The rapids on this riverway are not very threatening. Mostly easy stuff... a couple of ledges (we hung up on one)... but a lot of water moving pretty fast through Wisconsin rocks... so if you screw up bad things can happen. To test her we ran the right side of the St. Croix where the Kettle River joins it. This is a very quick section with fairly long sections of Class 1-2 water
The Dumoine was a delight to paddle in fast water. I could immediately tell that this boat would handle a lot rougher water than I was testing her on. She turned very fast and shed rocks with ease. That rocker really allows her to turn well. I took the Dumoine out unloaded to where the Snake River joins the St. Croix. The junction is a jet with some very very fast water flowing into the St. Croix at a 90 degree angle. It was a good place to test the canoe's ability to peel out of an eddy with a pronounced eddy line. A cross-draw and a little lean and the Dumoine shot across the eddy line and peeled out into the Snake's jet-like current. Perfect.
The Dumoine has many little features you will love... curved seats, big thick grab bars... excellent gunwales... well crafted hull. Ours had a nice kneeling thwart... and there came my one complaint... not about the boat... but about the company.
I e-mailed Swift to request a smaller spacer on the kneeling thwart because it was too low for my feet constituting an entrapment hazard. I wanted to get some spacers that were about 3/4" long instead of 3 1/2" long. They quoted me a price of about $20 US. I said OK even though I thought that was pretty steep for two little pieces of wood. Later I got a curt phone call on my answering machine saying that they would not fill my order and for me to cut my own existing spacers. I had earlier told them that I didn't have tools, the skill, nor the desire to cut my own spacers. They dropped me like a hot potato with a phone message over a safety issue on factory installed equipment. This is inexcusable. Mr. Bill Swift ought to fire some folks and get his company into the 20th century.
In today's world, you NEVER ignore a customer-initiated safety request that is genuine and demonstrable. That is the formula for killing a customer and getting a company killing lawsuit from the dead paddler's family.
The Dumoine is a superior boat made by a company with a confused sense of service to the customer.
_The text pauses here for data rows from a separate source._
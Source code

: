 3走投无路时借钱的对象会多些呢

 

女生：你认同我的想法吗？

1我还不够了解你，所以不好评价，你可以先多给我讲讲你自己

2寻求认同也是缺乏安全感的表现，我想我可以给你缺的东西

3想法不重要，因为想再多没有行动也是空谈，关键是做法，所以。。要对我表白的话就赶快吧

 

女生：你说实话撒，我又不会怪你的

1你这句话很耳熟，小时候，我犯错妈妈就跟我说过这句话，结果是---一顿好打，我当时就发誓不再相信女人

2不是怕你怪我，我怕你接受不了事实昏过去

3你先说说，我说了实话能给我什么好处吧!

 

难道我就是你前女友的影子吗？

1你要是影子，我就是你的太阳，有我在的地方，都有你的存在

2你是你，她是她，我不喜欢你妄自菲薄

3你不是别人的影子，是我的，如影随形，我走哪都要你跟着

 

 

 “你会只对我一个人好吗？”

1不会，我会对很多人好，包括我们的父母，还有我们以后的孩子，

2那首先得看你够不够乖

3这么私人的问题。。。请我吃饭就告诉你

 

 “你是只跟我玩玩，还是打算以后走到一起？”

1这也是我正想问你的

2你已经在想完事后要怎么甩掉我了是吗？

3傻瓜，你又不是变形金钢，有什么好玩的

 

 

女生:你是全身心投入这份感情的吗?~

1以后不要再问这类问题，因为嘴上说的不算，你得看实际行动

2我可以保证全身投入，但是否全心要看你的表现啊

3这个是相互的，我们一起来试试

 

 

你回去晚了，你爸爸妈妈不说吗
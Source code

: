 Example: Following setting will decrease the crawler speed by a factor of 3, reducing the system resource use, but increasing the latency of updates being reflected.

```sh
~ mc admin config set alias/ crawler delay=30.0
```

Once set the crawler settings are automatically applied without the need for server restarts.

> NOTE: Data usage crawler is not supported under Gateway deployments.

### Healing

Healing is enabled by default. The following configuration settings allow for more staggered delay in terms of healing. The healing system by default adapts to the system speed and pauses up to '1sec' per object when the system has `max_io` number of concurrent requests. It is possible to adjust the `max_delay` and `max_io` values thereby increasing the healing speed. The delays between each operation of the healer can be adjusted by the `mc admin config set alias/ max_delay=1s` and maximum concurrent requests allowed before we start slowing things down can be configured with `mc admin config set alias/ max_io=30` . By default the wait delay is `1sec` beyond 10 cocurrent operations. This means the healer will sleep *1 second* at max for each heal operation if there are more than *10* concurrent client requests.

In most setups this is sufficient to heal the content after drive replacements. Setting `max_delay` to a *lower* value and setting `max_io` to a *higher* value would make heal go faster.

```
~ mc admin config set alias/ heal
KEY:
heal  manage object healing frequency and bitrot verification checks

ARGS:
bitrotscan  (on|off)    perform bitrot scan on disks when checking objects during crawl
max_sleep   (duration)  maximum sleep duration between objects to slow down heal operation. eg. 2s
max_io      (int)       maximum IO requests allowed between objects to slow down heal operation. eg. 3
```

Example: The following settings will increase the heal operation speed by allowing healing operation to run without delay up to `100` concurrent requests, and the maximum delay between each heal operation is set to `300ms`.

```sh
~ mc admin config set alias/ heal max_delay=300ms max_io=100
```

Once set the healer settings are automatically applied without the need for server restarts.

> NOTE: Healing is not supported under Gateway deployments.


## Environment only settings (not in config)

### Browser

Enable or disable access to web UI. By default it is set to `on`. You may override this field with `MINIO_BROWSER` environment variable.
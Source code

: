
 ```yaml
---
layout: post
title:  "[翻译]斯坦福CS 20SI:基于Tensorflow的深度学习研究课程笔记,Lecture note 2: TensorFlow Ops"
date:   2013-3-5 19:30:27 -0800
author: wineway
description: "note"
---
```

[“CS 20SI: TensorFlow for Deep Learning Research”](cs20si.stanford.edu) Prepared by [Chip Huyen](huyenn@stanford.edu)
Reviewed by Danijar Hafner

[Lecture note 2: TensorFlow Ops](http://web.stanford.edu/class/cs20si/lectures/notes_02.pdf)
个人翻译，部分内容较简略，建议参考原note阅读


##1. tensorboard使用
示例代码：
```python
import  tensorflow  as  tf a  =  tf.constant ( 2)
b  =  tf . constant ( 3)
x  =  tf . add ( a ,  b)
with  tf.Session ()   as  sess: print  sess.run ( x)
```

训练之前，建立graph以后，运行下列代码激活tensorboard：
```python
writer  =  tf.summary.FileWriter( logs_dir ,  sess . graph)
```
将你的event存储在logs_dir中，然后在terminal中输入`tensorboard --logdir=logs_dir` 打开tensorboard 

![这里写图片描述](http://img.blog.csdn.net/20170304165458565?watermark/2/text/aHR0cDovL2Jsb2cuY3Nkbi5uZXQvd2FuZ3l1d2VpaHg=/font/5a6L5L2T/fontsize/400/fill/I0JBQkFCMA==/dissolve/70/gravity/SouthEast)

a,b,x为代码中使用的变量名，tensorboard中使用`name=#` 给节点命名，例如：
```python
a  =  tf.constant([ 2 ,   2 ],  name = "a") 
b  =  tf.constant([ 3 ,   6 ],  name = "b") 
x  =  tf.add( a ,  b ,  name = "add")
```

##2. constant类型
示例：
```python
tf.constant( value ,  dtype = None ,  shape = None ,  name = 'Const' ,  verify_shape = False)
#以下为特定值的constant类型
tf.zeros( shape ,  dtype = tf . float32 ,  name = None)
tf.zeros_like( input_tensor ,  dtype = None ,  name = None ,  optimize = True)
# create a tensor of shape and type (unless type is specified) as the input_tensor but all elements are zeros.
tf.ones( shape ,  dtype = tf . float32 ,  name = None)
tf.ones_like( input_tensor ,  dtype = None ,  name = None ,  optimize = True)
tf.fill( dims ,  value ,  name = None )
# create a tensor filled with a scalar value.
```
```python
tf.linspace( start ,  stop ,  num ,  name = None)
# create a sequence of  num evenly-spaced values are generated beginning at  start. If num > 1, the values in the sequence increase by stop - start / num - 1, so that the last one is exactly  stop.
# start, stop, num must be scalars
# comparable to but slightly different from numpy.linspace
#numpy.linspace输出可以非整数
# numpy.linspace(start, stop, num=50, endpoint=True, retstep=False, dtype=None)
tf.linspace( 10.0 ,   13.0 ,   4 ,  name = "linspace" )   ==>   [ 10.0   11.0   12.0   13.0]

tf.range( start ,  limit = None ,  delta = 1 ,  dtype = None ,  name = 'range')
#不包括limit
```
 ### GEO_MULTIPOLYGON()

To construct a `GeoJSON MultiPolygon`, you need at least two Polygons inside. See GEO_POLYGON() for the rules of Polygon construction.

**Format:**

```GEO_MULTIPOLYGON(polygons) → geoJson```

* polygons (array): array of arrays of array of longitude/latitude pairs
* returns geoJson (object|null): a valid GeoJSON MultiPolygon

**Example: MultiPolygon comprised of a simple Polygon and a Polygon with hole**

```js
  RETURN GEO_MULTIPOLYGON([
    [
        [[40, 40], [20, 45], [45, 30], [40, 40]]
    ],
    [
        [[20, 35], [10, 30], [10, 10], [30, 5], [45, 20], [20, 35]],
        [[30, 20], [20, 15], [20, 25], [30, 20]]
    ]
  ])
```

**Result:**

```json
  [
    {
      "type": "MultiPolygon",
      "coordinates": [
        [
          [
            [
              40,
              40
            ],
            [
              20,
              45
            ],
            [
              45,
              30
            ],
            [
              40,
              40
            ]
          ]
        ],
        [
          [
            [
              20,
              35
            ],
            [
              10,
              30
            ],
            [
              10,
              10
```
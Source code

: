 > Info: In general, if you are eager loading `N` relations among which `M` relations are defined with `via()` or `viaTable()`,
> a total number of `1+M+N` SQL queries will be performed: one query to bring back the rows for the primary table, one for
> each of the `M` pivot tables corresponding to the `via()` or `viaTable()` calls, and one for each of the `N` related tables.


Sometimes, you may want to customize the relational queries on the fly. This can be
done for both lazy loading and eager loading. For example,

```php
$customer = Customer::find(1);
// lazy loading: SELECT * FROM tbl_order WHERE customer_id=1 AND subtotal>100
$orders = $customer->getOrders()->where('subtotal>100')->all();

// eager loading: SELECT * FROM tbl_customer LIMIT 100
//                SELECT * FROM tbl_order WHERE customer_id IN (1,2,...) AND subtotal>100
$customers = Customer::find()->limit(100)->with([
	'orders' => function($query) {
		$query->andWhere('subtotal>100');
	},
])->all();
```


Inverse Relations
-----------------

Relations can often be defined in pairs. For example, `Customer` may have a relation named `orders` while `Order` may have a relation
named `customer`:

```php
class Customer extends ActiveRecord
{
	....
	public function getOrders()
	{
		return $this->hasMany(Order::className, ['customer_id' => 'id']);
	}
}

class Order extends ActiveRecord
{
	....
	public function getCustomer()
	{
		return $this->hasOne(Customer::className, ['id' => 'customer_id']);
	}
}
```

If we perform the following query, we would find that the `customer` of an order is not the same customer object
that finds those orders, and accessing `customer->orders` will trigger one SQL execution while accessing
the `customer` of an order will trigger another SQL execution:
They talk a good service game but didn't produce for me.
*** UPDATE 8/99 ***
Inspired by a comment I received from a paddling.net reader/reviewer, I sent an e-mail to the Swift company President asking him to read the Dumoine review. I was very quickly contacted by a representative from Swift. He expressed Swift's concern about the problem I encountered. He apologized and reiterated Swift's commitment to superior service and quality. I felt he was sincere and genuinely convinced that service is important to Swift.
He arranged to have the spacers cut for me and sent along a Swift T-shirt to boot. I wanted to pay for them but he insisted that Swift absorb the cost. The spacers were well cut and included hardware as well... a nice but unexpected touch.
I noted that the spacers had a compound angle cut on the bottom and a bevel on the top. If I had cut them myself, I would have missed the subtle top bevel. It pays to let the manufacturer do this kind of work. They know their product much better than a novice does.
Anyway, Swift did give me satisfaction thanks to a little boost from paddling.net and its readers!